John Russo – We actually have zombie lube, we had it made. It has my cartoon image on the tube and it says, “I will give a stiff a stiffy.” We have the novel, posters, t-shirts, and great soundtrack. I actually wrote 3 of the songs. While we were shooting, I said to Solon Tsangaras, who is a good musician and actor, “Do my arrangement of this song.” So we cut the preview trailer to that song. Along the way I wrote two more songs and I sing them as a zombie, I am getting good reviews. (Laughs). It’s a really good soundtrack. – The film sounds like it is a lot of fun! There is a lot of people who worked on this as well. 

John Russo – Yes, Garry Lee Vincent, who is co-producer, he has published/republished some of my novels, and recently got casted as a regular character in Stranger Things. Then we have Debbie Rochon, Sarah French, and Russ Streiner, who was Johnny in Night of the Living Dead. Also, in his last movie is George Kosana – he was the sheriff in Night of the Living Dead. In this movie, he gets accused of killing Ben on purpose, and since there is no statute of limitations on murder, he gets indicted. 

It’s really funny, getting good reviews, and been accepted/played at festivals. We are just replacing some of the music. We used some music from Night of the Living Dead as part of tribute to it and the lampoon of it, but we can’t figure out who has the rights to it, so we are replacing it. Then our agents will be able to go after bigger deals with the movie. – Wonderful! So there are plans for mass distribution? Perhaps a DVD or theatrical release? 
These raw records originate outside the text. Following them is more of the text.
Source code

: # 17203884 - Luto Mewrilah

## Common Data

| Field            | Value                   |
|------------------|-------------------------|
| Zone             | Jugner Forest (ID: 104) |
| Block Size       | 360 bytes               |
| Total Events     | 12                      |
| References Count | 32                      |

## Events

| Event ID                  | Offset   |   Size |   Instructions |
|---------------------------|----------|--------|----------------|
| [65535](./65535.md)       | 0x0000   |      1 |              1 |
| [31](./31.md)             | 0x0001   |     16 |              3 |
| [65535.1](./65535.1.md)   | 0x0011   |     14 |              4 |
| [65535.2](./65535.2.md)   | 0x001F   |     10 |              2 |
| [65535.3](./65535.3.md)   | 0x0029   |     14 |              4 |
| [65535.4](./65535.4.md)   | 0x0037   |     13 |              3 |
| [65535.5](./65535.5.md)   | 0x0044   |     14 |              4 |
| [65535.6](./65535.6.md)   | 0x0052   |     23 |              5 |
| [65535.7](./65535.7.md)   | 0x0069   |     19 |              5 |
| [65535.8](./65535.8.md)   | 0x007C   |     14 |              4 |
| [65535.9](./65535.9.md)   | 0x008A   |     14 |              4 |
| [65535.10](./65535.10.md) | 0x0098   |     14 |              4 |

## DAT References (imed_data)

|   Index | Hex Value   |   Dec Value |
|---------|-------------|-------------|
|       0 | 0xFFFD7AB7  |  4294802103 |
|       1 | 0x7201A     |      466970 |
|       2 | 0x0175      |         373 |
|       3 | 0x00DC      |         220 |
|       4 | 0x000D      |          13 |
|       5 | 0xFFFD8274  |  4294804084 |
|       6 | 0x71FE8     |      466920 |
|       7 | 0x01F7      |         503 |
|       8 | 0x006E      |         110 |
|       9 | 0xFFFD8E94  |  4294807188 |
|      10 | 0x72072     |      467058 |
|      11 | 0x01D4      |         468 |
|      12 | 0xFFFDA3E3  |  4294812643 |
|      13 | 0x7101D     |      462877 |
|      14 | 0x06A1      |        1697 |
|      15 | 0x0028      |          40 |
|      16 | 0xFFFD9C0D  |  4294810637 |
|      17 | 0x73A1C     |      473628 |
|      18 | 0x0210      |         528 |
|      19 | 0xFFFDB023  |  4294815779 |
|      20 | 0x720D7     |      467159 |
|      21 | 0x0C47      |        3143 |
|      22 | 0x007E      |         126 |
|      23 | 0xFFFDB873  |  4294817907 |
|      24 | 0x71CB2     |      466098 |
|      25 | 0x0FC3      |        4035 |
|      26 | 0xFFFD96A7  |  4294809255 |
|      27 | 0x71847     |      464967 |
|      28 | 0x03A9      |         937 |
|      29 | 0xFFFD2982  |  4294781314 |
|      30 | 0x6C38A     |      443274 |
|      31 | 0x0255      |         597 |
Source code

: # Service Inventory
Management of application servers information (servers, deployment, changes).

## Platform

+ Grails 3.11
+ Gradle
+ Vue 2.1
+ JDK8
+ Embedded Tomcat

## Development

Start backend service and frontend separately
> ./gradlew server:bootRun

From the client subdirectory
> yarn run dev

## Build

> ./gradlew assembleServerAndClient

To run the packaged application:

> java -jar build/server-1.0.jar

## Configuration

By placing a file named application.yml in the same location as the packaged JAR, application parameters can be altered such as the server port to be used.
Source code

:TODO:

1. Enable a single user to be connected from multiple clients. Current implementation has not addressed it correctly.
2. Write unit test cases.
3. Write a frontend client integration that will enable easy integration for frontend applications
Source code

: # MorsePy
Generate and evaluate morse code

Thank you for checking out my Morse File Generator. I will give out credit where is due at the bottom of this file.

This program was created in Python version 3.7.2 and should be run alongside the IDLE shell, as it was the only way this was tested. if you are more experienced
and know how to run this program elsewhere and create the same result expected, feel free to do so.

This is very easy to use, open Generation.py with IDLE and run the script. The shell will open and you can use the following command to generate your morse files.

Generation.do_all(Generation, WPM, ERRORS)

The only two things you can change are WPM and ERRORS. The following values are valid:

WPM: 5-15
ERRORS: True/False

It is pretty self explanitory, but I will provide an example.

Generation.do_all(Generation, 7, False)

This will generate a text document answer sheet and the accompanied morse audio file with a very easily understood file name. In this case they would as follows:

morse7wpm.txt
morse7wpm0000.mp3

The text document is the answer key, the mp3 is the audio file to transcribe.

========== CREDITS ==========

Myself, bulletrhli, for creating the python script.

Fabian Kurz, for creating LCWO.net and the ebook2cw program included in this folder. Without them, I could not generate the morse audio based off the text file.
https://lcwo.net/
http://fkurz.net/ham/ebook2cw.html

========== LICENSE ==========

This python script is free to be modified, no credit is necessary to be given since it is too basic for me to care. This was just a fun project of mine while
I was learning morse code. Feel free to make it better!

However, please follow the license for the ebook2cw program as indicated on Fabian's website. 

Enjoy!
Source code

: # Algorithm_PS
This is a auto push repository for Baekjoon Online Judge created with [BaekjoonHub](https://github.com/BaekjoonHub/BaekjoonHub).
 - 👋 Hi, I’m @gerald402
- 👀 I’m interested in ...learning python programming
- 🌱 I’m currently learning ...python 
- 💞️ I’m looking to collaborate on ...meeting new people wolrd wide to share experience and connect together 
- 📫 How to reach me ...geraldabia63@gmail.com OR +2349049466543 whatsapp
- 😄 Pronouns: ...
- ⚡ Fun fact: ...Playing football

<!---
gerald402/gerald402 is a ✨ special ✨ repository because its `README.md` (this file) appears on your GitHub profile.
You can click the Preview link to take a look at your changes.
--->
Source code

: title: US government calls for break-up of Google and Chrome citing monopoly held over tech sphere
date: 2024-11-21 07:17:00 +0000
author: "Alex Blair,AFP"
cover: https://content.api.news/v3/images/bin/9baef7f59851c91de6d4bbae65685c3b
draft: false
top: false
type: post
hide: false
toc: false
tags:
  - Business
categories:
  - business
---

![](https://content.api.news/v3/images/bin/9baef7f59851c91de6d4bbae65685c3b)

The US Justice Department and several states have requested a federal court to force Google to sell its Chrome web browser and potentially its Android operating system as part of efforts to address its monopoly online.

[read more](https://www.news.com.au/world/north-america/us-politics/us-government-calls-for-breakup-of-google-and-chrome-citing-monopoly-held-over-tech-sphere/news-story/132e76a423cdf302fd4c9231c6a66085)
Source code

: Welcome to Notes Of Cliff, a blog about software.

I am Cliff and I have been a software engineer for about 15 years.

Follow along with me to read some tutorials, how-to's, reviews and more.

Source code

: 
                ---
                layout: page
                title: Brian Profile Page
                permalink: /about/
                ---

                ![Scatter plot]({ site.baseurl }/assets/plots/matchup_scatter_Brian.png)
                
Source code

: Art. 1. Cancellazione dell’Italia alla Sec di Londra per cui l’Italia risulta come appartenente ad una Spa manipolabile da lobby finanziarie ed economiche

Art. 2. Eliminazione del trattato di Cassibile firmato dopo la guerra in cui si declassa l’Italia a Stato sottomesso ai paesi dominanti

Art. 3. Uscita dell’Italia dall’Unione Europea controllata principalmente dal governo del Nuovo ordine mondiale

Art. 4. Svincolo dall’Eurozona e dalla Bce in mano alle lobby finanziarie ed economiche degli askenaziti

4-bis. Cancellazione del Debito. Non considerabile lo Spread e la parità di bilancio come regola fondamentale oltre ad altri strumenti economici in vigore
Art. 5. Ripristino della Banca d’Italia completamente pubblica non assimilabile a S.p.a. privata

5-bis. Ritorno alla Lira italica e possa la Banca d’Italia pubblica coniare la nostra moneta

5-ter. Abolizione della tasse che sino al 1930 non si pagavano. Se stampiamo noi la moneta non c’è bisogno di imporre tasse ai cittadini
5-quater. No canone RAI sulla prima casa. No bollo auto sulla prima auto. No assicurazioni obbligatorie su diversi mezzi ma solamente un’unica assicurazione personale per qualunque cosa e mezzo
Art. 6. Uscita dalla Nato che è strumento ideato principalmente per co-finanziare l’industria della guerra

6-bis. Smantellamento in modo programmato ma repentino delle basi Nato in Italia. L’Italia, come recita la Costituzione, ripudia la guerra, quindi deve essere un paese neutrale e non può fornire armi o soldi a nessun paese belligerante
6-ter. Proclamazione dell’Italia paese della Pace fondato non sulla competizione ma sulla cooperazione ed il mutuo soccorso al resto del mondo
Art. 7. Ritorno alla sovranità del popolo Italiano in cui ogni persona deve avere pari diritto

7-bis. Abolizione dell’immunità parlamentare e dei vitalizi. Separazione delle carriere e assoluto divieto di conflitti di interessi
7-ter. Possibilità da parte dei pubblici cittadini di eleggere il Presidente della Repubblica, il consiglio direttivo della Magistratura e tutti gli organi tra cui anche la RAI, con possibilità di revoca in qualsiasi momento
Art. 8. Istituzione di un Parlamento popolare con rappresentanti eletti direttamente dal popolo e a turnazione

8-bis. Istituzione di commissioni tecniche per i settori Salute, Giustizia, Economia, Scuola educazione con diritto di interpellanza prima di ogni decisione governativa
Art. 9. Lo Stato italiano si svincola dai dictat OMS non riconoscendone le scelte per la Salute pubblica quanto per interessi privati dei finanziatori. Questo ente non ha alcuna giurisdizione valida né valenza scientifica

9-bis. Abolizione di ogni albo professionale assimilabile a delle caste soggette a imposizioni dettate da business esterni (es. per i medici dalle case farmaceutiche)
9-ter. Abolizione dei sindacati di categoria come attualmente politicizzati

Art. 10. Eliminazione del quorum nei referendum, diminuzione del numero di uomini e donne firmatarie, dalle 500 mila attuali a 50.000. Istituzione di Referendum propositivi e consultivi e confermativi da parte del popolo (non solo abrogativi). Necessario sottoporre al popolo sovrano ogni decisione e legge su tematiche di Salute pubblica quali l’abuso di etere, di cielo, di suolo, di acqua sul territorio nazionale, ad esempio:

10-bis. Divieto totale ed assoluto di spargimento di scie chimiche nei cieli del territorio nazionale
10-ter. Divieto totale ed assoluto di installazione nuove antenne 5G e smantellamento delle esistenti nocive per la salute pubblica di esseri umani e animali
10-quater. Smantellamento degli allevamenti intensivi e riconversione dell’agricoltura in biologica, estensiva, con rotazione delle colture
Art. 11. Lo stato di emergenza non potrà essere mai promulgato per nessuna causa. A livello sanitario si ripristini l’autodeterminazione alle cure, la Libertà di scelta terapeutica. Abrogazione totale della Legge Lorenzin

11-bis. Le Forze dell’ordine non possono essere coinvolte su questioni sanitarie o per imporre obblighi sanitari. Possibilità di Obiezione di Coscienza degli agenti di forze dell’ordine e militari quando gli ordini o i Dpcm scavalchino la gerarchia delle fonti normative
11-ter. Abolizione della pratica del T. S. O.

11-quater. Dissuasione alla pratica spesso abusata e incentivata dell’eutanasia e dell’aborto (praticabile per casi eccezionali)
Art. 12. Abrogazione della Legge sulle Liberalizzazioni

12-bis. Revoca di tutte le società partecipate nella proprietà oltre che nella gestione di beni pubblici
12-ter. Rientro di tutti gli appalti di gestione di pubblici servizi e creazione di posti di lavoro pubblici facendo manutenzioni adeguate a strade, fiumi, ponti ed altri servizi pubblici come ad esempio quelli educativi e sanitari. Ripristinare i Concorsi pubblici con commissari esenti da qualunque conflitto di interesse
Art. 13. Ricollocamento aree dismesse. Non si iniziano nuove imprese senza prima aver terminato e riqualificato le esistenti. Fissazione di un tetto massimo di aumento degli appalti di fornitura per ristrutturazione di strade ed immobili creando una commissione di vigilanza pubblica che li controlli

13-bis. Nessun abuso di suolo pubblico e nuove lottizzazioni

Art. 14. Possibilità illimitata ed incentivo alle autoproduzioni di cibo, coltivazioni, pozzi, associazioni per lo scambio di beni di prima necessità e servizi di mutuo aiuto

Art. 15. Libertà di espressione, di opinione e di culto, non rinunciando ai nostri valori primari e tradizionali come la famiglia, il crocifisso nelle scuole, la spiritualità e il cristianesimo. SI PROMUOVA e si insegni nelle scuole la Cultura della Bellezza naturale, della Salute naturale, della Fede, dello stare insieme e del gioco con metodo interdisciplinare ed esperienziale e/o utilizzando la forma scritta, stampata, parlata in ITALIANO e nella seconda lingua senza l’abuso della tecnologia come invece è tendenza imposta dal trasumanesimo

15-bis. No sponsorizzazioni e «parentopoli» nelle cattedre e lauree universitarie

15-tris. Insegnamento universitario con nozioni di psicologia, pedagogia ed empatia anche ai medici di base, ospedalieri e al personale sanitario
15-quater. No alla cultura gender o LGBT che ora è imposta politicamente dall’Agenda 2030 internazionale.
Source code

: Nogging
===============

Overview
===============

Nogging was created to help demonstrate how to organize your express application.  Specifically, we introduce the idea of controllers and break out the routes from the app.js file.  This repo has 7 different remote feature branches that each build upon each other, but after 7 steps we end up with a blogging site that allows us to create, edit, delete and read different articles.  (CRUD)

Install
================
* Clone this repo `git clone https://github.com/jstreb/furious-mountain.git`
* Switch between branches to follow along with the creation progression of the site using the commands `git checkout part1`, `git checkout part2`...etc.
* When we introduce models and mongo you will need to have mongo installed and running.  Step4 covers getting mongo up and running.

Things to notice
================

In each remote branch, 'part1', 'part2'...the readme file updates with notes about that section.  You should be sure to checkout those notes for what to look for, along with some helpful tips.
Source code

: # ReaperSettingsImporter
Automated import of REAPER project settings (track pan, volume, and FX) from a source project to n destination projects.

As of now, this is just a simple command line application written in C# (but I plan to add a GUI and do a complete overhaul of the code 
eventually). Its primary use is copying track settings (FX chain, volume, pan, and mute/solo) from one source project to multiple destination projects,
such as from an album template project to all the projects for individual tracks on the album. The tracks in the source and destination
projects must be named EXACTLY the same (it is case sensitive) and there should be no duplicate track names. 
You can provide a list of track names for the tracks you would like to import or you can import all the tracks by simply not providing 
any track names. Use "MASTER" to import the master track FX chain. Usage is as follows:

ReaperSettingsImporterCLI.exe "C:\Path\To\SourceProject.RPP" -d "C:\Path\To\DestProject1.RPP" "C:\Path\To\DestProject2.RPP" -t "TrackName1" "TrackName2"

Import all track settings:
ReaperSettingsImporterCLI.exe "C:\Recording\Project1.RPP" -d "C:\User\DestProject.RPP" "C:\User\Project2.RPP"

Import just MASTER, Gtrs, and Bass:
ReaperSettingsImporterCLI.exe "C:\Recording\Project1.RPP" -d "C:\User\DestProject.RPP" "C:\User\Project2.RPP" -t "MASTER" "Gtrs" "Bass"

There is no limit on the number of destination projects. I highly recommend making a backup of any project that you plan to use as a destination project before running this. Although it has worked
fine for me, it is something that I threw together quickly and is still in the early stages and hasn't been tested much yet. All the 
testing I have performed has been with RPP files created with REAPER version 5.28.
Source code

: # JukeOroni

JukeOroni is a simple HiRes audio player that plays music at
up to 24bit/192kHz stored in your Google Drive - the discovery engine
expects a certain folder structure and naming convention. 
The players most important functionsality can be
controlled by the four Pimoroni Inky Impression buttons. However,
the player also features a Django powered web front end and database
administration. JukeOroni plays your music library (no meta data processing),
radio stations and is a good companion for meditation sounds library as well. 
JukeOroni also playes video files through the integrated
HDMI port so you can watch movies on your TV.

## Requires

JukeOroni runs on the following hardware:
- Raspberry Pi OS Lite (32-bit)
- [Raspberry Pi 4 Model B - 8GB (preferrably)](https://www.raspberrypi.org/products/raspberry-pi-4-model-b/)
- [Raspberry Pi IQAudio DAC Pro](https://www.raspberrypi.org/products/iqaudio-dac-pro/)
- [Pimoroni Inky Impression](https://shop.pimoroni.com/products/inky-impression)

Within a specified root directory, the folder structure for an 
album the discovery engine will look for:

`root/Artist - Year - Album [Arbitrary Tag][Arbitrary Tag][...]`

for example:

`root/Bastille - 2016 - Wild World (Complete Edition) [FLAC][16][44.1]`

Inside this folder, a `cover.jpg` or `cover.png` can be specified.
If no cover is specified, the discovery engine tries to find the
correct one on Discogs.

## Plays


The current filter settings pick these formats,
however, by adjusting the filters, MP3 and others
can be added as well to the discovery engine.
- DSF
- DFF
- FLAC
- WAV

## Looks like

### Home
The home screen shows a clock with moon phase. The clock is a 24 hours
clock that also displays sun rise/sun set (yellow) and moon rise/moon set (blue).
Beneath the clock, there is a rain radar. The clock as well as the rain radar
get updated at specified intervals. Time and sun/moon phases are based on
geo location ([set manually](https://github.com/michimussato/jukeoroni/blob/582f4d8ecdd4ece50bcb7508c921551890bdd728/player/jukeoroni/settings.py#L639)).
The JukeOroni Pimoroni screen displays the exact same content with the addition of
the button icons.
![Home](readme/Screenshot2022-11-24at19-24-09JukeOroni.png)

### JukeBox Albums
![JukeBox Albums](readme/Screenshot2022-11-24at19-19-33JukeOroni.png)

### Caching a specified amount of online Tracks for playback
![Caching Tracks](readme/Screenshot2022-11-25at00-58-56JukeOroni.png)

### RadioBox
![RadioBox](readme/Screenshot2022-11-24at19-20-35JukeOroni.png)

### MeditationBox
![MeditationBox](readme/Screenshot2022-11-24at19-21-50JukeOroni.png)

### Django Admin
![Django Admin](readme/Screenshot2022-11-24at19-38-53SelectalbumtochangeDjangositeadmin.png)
John Russo – We think it could get a good theatrical release, at least a limited one, if not more. We had a tremendous response, but we haven’t tried to close any of the deals because we want to get that music done that is being created right now. It is some of the instrumental music that needs to be replaced. Once that is done, we will be ready to go and we can go back to the foreign buyers who really got turned on by the movie. There are clips on Dread Central put up by Tony Timpone. He said he really got a kick out of the movie. Cult Classic Horror said, “If Citizen Kane and Shaun of the Dead had a baby, it would be My Uncle John is a Zombie! – That is a pretty good description. It will be very exciting to see what fans think once it gets the broader distribution. 

John Russo – I think it has a chance to take off, it’s really unique and people laugh throughout. We had a screening in Richmond, Virginia because my friend Brad Roberts (GWAR drummer) and his wife Nicole are in the movie. Gary Lee Vincent was sitting at the bar, and he overheard one young guy talking to his friend saying, “I’ve seen hundreds of independent movies and this is the best independent movie I ever saw in my life.” Again, that kind of reaction means, if it is promoted right, it can do a ton of business. – There is no question. Beyond My Uncle John is a Zombie!, can we expect any new films to follow in the near future?  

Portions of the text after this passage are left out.